UAE Tops New Wealth-Mobility Ranking as Residents Seek Backup Plans
The United Arab Emirates led a new international ranking of wealth migration and capital mobility, even though Henley & Partners said 41% of UAE residents sought a contingency plan in the first quarter of 2026. The report, published Tuesday, said the richest people are increasingly using multiple citizenships and residencies, spreading assets across countries and building what it called a “sovereign portfolio” to reduce geopolitical risk.
Henley said that in the first five months of 2026 it received applications from 86 nationalities under 47 investment migration programs, and more than 28% of applicants already live outside their country of citizenship. The 2026 Private Wealth Migration Report introduced a new competitiveness index based on 12 factors, including tax, rule of law, quality of life, investor visas, geopolitical stability, and capital mobility. Henley, the world’s largest residence and citizenship-by-investment advisory firm, operates two branches in Israel, in Tel Aviv and Jerusalem.
The UAE scored 85.3 out of 100, ahead of Singapore with 79.5 and New Zealand with 75.8. The second tier included the Cayman Islands, Cyprus, the Netherlands, Portugal, Italy, Hong Kong, Switzerland, Greece, and Monaco. Italy stood out for its flat tax regime for new residents, favorable inheritance rules, and access to the European market, while Greece benefited after Spain closed its golden visa program and Portugal ended its real estate investment route.

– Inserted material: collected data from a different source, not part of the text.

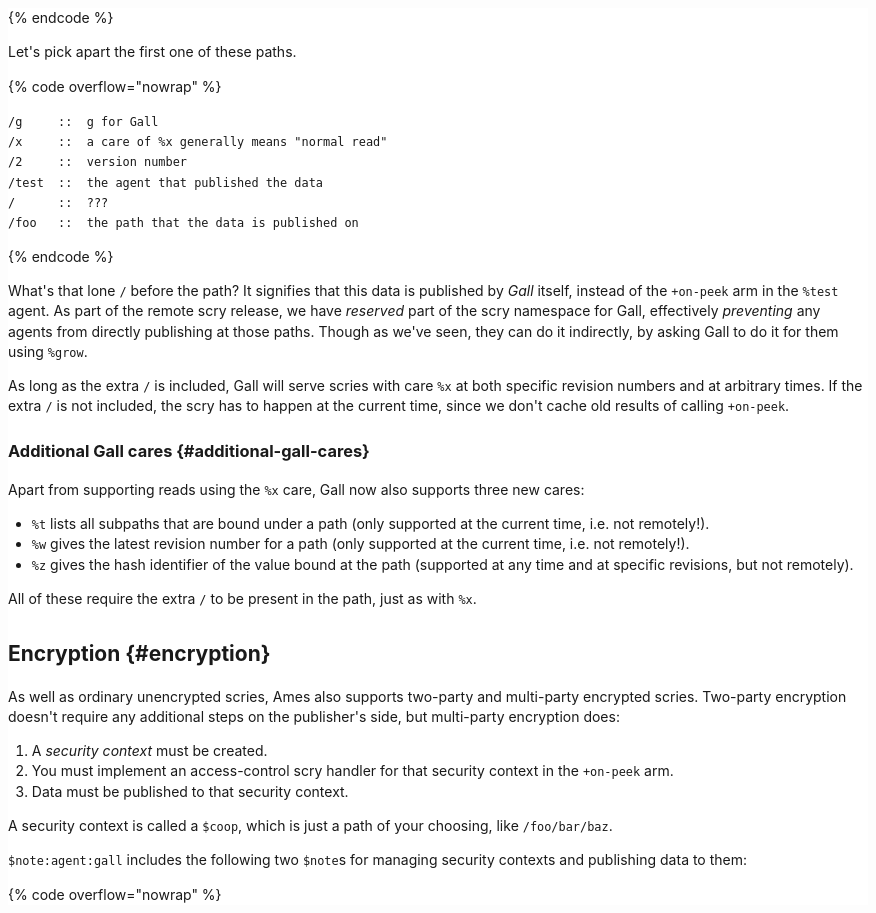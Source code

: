 {% endcode %}

Let's pick apart the first one of these paths.

{% code overflow="nowrap" %}

```hoon
/g     ::  g for Gall
/x     ::  a care of %x generally means "normal read"
/2     ::  version number
/test  ::  the agent that published the data
/      ::  ???
/foo   ::  the path that the data is published on
```

{% endcode %}

What's that lone `/` before the path? It signifies that this data is published by *Gall* itself, instead of the `+on-peek` arm in the `%test` agent. As part of the remote scry release, we have *reserved* part of the scry namespace for Gall, effectively *preventing* any agents from directly publishing at those paths. Though as we've seen, they can do it indirectly, by asking Gall to do it for them using `%grow`.

As long as the extra `/` is included, Gall will serve scries with care `%x` at both specific revision numbers and at arbitrary times. If the extra `/` is not included, the scry has to happen at the current time, since we don't cache old results of calling `+on-peek`.

### Additional Gall cares {#additional-gall-cares}

Apart from supporting reads using the `%x` care, Gall now also supports three new cares:

- `%t` lists all subpaths that are bound under a path (only supported at the current time, i.e. not remotely!).
- `%w` gives the latest revision number for a path (only supported at the current time, i.e. not remotely!).
- `%z` gives the hash identifier of the value bound at the path (supported at any time and at specific revisions, but not remotely).

All of these require the extra `/` to be present in the path, just as with `%x`.

## Encryption {#encryption}

As well as ordinary unencrypted scries, Ames also supports two-party and multi-party encrypted scries. Two-party encryption doesn't require any additional steps on the publisher's side, but multi-party encryption does:

1. A *security context* must be created.
2. You must implement an access-control scry handler for that security context in the `+on-peek` arm.
3. Data must be published to that security context.

A security context is called a `$coop`, which is just a path of your choosing, like `/foo/bar/baz`.

`$note:agent:gall` includes the following two `$note`s for managing security contexts and publishing data to them:

{% code overflow="nowrap" %}
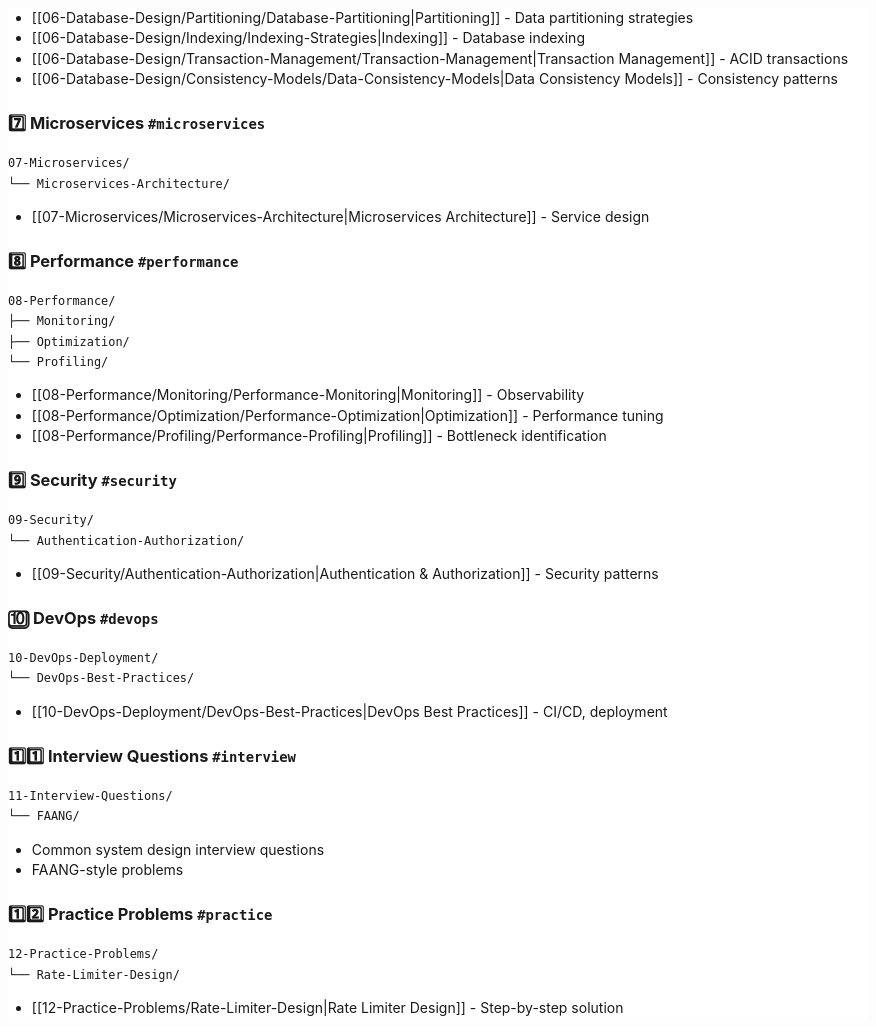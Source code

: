 - [[06-Database-Design/Partitioning/Database-Partitioning|Partitioning]] - Data partitioning strategies
- [[06-Database-Design/Indexing/Indexing-Strategies|Indexing]] - Database indexing
- [[06-Database-Design/Transaction-Management/Transaction-Management|Transaction Management]] - ACID transactions
- [[06-Database-Design/Consistency-Models/Data-Consistency-Models|Data Consistency Models]] - Consistency patterns

### 7️⃣ **Microservices** `#microservices`
```
07-Microservices/
└── Microservices-Architecture/
```
- [[07-Microservices/Microservices-Architecture|Microservices Architecture]] - Service design

### 8️⃣ **Performance** `#performance`
```
08-Performance/
├── Monitoring/
├── Optimization/
└── Profiling/
```
- [[08-Performance/Monitoring/Performance-Monitoring|Monitoring]] - Observability
- [[08-Performance/Optimization/Performance-Optimization|Optimization]] - Performance tuning
- [[08-Performance/Profiling/Performance-Profiling|Profiling]] - Bottleneck identification

### 9️⃣ **Security** `#security`
```
09-Security/
└── Authentication-Authorization/
```
- [[09-Security/Authentication-Authorization|Authentication & Authorization]] - Security patterns

### 🔟 **DevOps** `#devops`
```
10-DevOps-Deployment/
└── DevOps-Best-Practices/
```
- [[10-DevOps-Deployment/DevOps-Best-Practices|DevOps Best Practices]] - CI/CD, deployment

### 1️⃣1️⃣ **Interview Questions** `#interview`
```
11-Interview-Questions/
└── FAANG/
```
- Common system design interview questions
- FAANG-style problems

### 1️⃣2️⃣ **Practice Problems** `#practice`
```
12-Practice-Problems/
└── Rate-Limiter-Design/
```
- [[12-Practice-Problems/Rate-Limiter-Design|Rate Limiter Design]] - Step-by-step solution
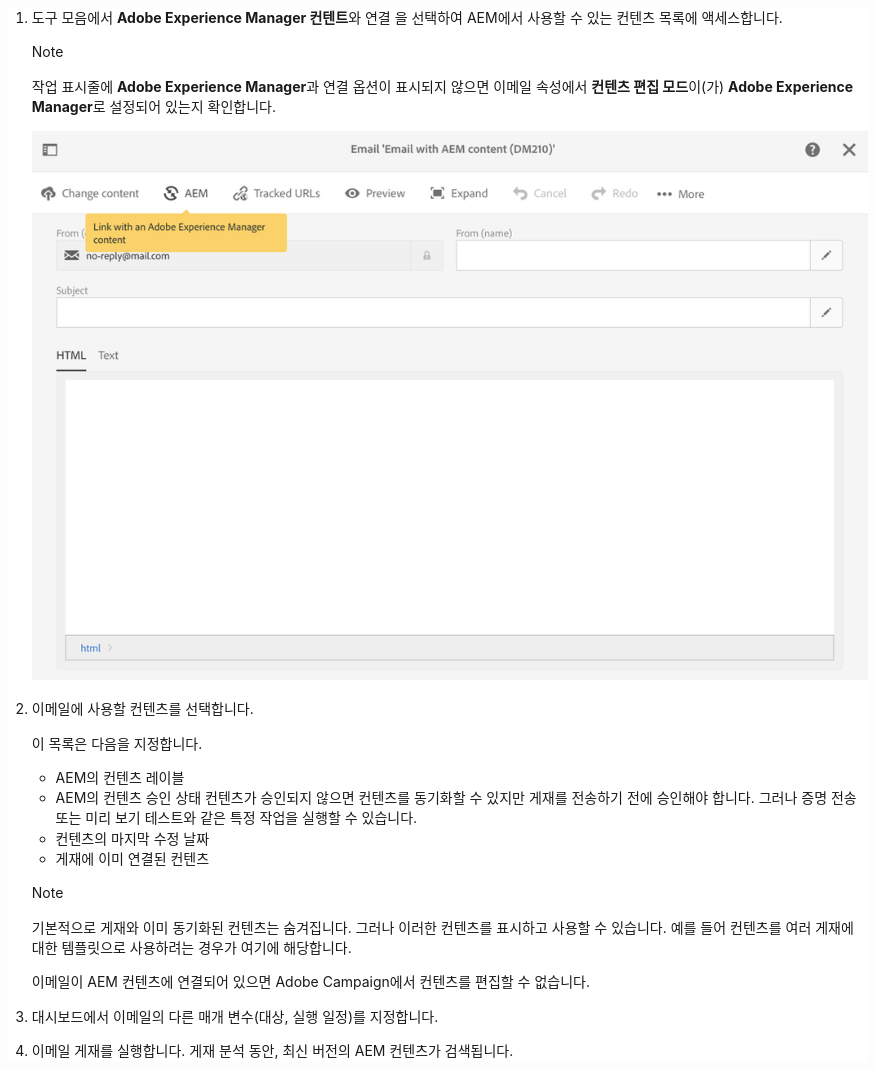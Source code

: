 1. 도구 모음에서 **Adobe Experience Manager 컨텐트**&#x200B;와 연결 을 선택하여 AEM에서 사용할 수 있는 컨텐츠 목록에 액세스합니다.

   >[!NOTE]
   작업 표시줄에 **Adobe Experience Manager**&#x200B;과 연결 옵션이 표시되지 않으면 이메일 속성에서 **컨텐츠 편집 모드**&#x200B;이(가) **Adobe Experience Manager**&#x200B;로 설정되어 있는지 확인합니다.

   ![chlimage_1-38](assets/chlimage_1-38.png)

1. 이메일에 사용할 컨텐츠를 선택합니다.

   이 목록은 다음을 지정합니다.

   * AEM의 컨텐츠 레이블
   * AEM의 컨텐츠 승인 상태 컨텐츠가 승인되지 않으면 컨텐츠를 동기화할 수 있지만 게재를 전송하기 전에 승인해야 합니다. 그러나 증명 전송 또는 미리 보기 테스트와 같은 특정 작업을 실행할 수 있습니다.
   * 컨텐츠의 마지막 수정 날짜
   * 게재에 이미 연결된 컨텐츠

   >[!NOTE]
   기본적으로 게재와 이미 동기화된 컨텐츠는 숨겨집니다. 그러나 이러한 컨텐츠를 표시하고 사용할 수 있습니다. 예를 들어 컨텐츠를 여러 게재에 대한 템플릿으로 사용하려는 경우가 여기에 해당합니다.

   이메일이 AEM 컨텐츠에 연결되어 있으면 Adobe Campaign에서 컨텐츠를 편집할 수 없습니다.

1. 대시보드에서 이메일의 다른 매개 변수(대상, 실행 일정)를 지정합니다.
1. 이메일 게재를 실행합니다. 게재 분석 동안, 최신 버전의 AEM 컨텐츠가 검색됩니다.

The report said demand does not disappear when a country shuts a wealth-attraction channel, it moves elsewhere.
At the bottom of the table were Brazil, China, Russia, India, Iran, Lebanon, and Nigeria. The report said China and India remain major sources of wealth, but capital controls, tax complexity, and geopolitical uncertainty are pushing affluent families to look abroad. Western countries under pressure included Germany, Norway, the United Kingdom, South Korea, and France. Britain was cited as a clear example, with the end of non-dom status, inheritance tax changes, and the closure of its investor visa causing a 15% rise in requests from people with a British address between 2024 and 2025. British citizens now make up almost half of all applicants with a UK address, up from 8% in 2018.
The United States scored only 62.3 despite being the world’s biggest wealth generator. Henley said U.S. applications doubled in 2025 and continued rising in 2026, with only 7% coming from Americans living abroad. About half of all applications are aimed at Europe, and more than a quarter at Latin America and the Caribbean. Despite regional tensions, the UAE also saw a 29% increase in applications for alternative residence or citizenship, but Henley said most of that demand comes from entrepreneurs and international families using the country as a base, not from people trying to leave it.